On the day, one of the firemen on duty (Kosta from the neighbouring village of Alonistaina) gave us a tour of the few remaining homes. As we approached that of Kolokotroni, there was a bust of the great man immediately outside the front door.

Kolokotroni’s bust. Photo: Wikimedia Commons/ mikamike

The emotion of the moment was electrifying. It was so overwhelming in fact that my wife’s knees buckled and she literally collapsed in tears. Kolokotroni is the man who we have grown up identifying as the epitome of self-sacrifice (he fought bravely, was imprisoned and lost his sons in war) and the pursuit of ideals in the face of incalculable odds.

The star of great (selfless) men and women of every generation shines in perpetuity.

Today, it is very easy for each of us to get overwhelmed by the significance of our daily lunch box. This is partly because we lack a point of reference.

We fail to take the time to understand – to really understand and appreciate – the difficulties and sacrifices made by those who came before, by those around us, including our own parents and on whose shoulders we stand, that gave of their lives in order that we can enjoy the comforts of… modern society.

The freedoms, bounty and leisure that define modern Australia are not a ‘challenge’ a ‘chore’ and far from purgatory that we often make out. They are in fact a distinct privilege.

As we live through the moment, we must be mindful of the generations of Australians that fought to create our great country and of the generation of elderly Greeks who fled post war Greece to come to Australia and work tirelessly to help create all of that, which we now enjoy.

READ MORE: Battle of Crete Veteran’s passing honoured in Victorian Parliament

It is bitter in the extreme to be a mere bystander as dozens of that generation are succumbing to their final battle, their battle against the virus.

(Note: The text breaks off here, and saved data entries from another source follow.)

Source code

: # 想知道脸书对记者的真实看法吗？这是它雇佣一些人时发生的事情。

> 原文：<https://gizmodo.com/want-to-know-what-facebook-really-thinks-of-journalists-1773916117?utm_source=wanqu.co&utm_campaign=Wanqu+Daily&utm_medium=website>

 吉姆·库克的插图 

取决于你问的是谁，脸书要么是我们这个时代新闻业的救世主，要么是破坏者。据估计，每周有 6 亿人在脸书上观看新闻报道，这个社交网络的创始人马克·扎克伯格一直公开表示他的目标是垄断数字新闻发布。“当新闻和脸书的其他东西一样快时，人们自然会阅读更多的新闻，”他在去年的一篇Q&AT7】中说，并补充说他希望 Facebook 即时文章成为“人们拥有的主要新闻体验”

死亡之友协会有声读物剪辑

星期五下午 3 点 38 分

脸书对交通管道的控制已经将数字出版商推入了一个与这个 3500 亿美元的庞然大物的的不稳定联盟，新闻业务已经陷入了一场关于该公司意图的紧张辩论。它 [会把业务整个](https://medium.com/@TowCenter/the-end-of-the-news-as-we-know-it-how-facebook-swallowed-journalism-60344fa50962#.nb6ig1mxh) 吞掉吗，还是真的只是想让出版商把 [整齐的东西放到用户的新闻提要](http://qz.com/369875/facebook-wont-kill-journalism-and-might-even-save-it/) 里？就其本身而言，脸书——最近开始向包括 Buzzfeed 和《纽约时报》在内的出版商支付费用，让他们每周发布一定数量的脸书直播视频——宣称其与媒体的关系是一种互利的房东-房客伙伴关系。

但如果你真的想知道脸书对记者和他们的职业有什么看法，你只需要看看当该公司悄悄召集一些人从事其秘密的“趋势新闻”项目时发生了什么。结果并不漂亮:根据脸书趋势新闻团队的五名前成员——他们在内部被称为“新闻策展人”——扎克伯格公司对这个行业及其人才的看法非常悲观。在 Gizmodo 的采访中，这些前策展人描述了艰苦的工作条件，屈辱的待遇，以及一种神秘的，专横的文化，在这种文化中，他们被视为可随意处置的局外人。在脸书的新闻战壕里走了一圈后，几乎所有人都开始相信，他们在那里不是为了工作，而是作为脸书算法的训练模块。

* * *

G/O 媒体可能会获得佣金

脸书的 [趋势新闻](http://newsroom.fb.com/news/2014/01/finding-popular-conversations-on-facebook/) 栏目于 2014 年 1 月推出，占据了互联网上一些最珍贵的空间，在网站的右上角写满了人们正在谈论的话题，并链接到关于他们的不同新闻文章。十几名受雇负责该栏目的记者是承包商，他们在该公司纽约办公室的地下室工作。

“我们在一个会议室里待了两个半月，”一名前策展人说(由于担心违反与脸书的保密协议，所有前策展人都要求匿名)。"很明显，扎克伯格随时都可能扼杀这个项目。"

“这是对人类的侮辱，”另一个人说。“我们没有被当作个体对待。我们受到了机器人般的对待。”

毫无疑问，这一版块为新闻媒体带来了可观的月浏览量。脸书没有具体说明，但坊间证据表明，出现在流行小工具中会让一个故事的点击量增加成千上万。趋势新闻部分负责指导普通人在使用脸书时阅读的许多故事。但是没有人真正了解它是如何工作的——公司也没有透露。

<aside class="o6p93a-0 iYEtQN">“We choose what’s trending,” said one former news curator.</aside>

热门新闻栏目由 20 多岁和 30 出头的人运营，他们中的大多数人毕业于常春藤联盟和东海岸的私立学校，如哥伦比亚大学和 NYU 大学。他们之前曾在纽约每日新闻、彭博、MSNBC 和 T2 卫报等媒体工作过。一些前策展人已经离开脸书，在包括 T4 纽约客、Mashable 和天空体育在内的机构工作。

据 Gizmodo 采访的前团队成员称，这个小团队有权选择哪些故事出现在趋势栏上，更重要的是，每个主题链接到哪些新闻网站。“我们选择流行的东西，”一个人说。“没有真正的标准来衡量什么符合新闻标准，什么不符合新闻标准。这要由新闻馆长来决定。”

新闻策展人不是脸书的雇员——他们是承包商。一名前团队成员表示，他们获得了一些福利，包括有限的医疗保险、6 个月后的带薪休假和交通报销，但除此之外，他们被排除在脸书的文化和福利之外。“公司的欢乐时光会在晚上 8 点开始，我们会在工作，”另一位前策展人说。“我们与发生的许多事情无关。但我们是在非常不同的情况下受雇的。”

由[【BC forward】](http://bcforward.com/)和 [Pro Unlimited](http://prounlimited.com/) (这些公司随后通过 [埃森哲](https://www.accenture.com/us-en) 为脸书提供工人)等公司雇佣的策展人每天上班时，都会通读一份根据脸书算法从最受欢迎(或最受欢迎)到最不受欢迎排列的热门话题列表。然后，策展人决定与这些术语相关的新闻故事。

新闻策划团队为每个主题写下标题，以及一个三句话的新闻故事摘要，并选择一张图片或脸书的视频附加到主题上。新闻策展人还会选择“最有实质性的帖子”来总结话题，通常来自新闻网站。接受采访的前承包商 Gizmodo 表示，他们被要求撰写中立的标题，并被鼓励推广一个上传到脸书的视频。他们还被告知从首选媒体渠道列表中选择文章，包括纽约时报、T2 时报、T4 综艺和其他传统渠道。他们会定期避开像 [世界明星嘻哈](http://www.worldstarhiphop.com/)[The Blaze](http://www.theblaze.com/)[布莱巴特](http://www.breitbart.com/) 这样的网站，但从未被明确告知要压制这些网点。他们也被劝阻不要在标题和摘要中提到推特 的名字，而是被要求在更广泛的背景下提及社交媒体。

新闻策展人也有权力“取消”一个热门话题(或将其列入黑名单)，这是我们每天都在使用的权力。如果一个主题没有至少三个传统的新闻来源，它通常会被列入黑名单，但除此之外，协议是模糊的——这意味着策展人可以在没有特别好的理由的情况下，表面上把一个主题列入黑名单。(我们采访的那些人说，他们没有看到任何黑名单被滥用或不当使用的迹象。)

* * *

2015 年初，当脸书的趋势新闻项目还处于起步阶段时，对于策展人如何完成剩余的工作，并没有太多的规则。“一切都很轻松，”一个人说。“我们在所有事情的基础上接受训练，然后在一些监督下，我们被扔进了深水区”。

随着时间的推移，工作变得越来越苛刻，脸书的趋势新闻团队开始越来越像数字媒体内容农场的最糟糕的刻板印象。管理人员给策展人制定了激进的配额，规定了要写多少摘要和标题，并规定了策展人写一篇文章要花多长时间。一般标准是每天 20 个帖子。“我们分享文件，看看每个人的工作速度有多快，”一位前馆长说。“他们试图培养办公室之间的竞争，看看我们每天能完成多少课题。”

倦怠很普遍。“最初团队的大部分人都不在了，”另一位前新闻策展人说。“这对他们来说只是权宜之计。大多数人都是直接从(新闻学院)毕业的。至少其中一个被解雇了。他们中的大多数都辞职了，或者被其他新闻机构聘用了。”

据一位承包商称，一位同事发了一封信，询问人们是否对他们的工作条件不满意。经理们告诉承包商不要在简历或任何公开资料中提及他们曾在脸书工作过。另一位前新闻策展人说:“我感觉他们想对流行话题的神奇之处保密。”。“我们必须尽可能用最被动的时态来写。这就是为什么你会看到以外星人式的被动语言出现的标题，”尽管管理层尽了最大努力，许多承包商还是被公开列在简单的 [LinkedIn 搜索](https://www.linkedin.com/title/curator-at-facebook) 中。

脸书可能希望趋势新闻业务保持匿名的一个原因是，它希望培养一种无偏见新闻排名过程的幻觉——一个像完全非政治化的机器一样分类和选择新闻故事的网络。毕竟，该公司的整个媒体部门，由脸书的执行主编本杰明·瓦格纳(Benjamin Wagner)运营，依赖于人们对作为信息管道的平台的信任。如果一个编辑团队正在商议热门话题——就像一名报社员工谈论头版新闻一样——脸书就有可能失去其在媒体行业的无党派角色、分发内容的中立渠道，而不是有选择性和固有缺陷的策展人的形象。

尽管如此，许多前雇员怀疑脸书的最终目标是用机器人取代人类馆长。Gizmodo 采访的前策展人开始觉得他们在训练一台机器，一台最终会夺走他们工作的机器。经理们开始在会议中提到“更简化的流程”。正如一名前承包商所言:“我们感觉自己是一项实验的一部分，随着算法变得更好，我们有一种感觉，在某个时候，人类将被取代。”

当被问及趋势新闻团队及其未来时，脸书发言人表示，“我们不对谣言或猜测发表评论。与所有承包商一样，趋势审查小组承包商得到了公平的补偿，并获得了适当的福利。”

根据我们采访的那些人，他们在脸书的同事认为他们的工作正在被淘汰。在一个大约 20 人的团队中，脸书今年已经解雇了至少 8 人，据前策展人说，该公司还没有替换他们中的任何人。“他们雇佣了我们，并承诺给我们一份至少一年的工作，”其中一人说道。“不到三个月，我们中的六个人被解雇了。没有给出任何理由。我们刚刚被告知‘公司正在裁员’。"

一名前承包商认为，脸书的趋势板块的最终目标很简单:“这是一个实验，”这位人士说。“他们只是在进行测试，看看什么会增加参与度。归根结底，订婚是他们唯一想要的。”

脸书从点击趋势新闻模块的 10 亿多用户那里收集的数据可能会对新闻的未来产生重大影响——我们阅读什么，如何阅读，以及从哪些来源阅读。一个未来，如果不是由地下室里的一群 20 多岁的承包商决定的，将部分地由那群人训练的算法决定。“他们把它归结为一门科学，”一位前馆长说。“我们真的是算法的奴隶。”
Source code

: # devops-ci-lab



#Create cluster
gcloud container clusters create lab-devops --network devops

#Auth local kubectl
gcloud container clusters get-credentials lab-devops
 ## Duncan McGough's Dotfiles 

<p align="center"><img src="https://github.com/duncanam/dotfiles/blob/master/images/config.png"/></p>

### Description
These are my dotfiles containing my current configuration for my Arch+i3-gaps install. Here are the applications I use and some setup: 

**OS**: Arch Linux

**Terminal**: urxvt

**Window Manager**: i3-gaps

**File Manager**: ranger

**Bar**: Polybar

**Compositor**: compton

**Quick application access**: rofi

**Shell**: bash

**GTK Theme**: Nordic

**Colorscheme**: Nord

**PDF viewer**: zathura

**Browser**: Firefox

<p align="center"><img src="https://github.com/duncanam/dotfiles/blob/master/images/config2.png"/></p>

And as the virus continues to play havoc in Victoria, particularly in suburbs that are poorer with the highest levels of casualised (and insecure) employment and throughout Melbourne’s nursing homes, we are learning that none are immune. The virus does not discriminate nor willingly retreat, as New Zealand is now witness.

It is incumbent on each of us to remember that we are in fact, in this together.

To point fingers at the bungling of hotel quarantine in Victoria (as I have) and adopt a cynical εμείς να είμαστε καλά και ας το κόσμο να καίγεται (I’m all right Jack, bugger you Charlie) approach which characterises so much of the witless vile shared via social media posts, is to dismiss the genuine effort being made by the vast majority of citizens including the thousands of health workers who are giving of themselves on the front line.

As difficult as it may be for those of us who have suffered, lost loved ones or seen businesses destroyed (as I have my own), we must each look within and call upon our better angels and continue to find strength, courage and dispense forgiveness.

Forgiveness after all, allows us to look forward towards a brighter future and emancipates us from a painful past. If not forgiveness, what is ‘tis Panagias’ all about?

As Martin Luther King once said “No one is free, until we are all free”.